(LVDE) — Au Gabon, la BGFIBank s’impose comme l’acteur dominant du marché du crédit. Sur les trois premiers mois de 2025, l’établissement contrôle plus de 71 % des financements distribués par le système bancaire, reléguant ses concurrents à des parts de marché très modestes. Cette dynamique témoigne d’une concentration exceptionnelle des prêts au profit des grandes entreprises et des PME, dans un contexte de hausse globale des crédits et de baisse modérée des taux d’intérêt.
La période allant de janvier à mars 2025 marque un tournant pour le marché du crédit au Gabon. BGFIBank, filiale du groupe fondé par Henri-Claude Oyima, a renforcé sa position de leader en accordant 543 milliards FCFA de nouveaux prêts, soit 71,29 % de l’ensemble des financements octroyés par les banques gabonaises, contre seulement 23,43 % un an plus tôt. Cette progression spectaculaire illustre une montée en puissance sans précédent sur un marché pourtant en pleine expansion.
Selon les données publiées par la BEAC, l’ensemble des établissements de crédit installés au Gabon ont distribué 761,9 milliards FCFA sur le trimestre, contre 515,8 milliards FCFA au premier trimestre 2024, soit une augmentation de 47,7 %. BGFIBank dépasse largement ses rivales, loin devant l’Union Gabonaise de Banque (7,32 %), la Bicig (6,39 %), Citibank (5,64 %), Orbank (3,87 %) et Ecobank (3,23 %). Aucune autre institution n’atteint les 10 % de parts de marché, confirmant la suprématie du groupe sur l’offre de crédits nouveaux.
Les principaux bénéficiaires de cette manne financière sont les entreprises. Les grandes entreprises et les PME captent près de 80 % du volume total, avec 453,8 milliards FCFA pour les grandes structures et 154,9 milliards pour les petites et moyennes entreprises, contre 40,5 milliards FCFA pour les PME un an plus tôt. Les administrations publiques et collectivités locales ont également vu leur accès au crédit tripler, à 93,2 milliards FCFA, tandis que les prêts aux particuliers ont légèrement diminué à 55,3 milliards FCFA. Le segment des autres personnes morales hors PME et grandes entreprises reste marginal, avec 4,7 milliards FCFA accordés sur la période.

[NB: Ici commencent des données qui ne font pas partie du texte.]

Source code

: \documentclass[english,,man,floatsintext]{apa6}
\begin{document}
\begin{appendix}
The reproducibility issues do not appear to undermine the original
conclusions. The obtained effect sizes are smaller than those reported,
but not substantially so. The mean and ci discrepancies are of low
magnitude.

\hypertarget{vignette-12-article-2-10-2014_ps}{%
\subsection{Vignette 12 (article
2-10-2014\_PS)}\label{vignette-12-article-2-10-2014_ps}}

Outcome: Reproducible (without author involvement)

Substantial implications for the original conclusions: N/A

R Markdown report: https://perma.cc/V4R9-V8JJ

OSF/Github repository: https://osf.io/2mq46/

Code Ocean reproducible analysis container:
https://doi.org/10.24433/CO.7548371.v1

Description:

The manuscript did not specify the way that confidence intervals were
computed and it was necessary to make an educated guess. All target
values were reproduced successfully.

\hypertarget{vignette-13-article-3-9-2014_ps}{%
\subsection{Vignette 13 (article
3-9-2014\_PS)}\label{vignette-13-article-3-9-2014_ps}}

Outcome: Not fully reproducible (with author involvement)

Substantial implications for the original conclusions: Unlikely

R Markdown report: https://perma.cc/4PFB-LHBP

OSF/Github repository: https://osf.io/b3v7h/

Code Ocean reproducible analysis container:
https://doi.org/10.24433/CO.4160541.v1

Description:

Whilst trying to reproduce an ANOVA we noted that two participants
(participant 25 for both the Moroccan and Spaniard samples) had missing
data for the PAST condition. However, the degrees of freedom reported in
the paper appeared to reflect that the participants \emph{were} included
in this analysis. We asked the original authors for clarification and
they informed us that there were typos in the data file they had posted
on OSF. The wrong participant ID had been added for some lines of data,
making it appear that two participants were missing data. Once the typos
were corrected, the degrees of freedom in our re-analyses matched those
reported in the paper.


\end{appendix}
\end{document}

Le profil des crédits octroyés montre que la prudence reste de mise : 87,84 % des prêts sont à court terme, inférieurs ou égaux à 24 mois, 11,64 % à moyen terme et seulement 0,51 % à long terme. Malgré cette prédominance des maturités courtes, le coût du crédit a légèrement diminué. Les taux moyens servis aux PME sont passés de 15,83 % à 11,69 %, ceux appliqués aux grandes entreprises de 17,41 % à 16,55 %, tandis que les particuliers bénéficient d’un taux réduit de 21,94 % à 15,32 %. Seules les administrations publiques connaissent une légère hausse, à 9 % contre 8,43 % un an auparavant.